#### YOUR INSTRUCTIONS
Below are entries. Copy exactly the lines running from the line that holds "- DELETE: Remove manga records." to the line that holds "2024-06-27 at 17", with both ends included.

○ ○ ○ ○ ○

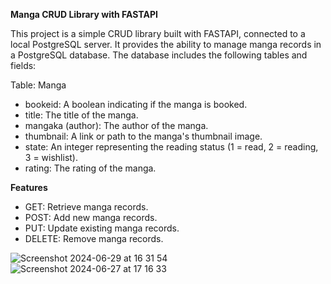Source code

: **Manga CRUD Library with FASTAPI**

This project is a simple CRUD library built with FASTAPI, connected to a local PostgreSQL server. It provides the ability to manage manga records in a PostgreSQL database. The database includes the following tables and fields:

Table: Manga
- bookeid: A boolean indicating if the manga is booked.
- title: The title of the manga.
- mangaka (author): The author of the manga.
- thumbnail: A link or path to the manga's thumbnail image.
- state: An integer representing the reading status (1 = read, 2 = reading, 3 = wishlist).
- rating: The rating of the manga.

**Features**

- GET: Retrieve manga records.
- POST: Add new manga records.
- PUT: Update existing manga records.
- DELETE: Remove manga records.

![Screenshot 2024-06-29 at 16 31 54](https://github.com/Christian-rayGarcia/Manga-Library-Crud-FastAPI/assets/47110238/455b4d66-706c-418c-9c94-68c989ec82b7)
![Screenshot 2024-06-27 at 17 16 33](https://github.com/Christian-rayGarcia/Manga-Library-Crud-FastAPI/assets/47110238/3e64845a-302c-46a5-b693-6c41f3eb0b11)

○ ○ ○ ○ ○

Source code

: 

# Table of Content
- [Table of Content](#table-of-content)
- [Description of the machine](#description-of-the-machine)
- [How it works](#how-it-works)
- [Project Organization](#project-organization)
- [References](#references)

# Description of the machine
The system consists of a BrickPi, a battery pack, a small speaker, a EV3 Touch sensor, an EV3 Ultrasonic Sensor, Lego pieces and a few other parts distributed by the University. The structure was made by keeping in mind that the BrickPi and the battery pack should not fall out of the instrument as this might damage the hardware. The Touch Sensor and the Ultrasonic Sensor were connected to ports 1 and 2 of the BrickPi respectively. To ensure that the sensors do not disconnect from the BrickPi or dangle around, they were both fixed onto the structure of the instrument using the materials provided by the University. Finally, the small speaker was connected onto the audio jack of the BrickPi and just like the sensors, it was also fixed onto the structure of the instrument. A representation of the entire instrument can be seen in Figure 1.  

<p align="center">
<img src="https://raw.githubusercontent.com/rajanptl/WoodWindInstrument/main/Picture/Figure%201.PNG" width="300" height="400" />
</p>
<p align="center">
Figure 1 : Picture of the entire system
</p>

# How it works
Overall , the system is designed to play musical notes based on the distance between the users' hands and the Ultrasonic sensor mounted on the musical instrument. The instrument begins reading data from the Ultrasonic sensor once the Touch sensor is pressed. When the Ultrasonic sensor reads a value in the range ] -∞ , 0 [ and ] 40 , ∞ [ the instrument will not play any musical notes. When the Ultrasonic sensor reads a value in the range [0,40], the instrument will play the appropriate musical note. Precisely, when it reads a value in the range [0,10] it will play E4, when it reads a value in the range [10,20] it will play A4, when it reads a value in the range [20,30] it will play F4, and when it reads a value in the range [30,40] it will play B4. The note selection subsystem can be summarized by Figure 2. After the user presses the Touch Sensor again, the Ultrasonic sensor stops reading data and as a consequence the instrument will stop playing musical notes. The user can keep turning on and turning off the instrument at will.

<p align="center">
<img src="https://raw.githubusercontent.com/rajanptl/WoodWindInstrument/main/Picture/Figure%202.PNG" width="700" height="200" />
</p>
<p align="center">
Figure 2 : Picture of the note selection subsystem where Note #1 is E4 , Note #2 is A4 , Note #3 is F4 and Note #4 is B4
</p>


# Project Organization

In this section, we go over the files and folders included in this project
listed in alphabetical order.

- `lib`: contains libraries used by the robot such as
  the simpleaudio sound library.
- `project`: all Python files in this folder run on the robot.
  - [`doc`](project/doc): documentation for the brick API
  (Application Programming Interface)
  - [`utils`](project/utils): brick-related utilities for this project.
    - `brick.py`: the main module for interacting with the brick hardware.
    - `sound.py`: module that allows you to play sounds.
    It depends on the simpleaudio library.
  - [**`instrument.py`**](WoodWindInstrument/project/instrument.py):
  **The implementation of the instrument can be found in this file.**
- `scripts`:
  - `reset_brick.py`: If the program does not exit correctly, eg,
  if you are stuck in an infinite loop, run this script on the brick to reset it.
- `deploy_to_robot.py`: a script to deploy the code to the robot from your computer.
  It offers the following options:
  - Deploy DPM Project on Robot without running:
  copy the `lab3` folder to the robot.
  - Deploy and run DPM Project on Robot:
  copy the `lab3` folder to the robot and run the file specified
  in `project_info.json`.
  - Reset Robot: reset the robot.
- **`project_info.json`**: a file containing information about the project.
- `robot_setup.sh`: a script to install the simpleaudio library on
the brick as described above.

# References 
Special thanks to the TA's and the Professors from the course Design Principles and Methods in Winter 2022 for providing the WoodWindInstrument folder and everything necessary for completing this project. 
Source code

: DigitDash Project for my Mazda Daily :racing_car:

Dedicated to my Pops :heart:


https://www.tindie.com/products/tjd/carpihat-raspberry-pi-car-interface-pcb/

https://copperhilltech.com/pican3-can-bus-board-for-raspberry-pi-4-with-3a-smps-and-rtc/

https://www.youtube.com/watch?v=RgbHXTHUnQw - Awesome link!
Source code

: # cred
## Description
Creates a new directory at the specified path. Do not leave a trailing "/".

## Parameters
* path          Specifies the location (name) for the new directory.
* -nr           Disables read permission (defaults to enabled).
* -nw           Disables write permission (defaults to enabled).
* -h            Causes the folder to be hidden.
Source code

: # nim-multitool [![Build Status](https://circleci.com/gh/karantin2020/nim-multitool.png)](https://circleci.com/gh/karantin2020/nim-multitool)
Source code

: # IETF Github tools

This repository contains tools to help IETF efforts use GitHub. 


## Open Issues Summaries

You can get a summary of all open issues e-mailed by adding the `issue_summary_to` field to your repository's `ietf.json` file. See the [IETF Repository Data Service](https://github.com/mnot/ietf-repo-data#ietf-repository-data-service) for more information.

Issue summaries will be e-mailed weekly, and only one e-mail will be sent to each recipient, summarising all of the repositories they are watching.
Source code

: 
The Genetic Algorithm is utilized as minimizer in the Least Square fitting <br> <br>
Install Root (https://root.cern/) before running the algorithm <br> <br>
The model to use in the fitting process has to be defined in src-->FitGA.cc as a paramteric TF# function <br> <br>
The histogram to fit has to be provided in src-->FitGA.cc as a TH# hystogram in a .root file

○ ○ ○ ○ ○

#### SOLUTION TO THE EXERCISE
- DELETE: Remove manga records.

![Screenshot 2024-06-29 at 16 31 54](https://github.com/Christian-rayGarcia/Manga-Library-Crud-FastAPI/assets/47110238/455b4d66-706c-418c-9c94-68c989ec82b7)
![Screenshot 2024-06-27 at 17 16 33](https://github.com/Christian-rayGarcia/Manga-Library-Crud-FastAPI/assets/47110238/3e64845a-302c-46a5-b693-6c41f3eb0b11)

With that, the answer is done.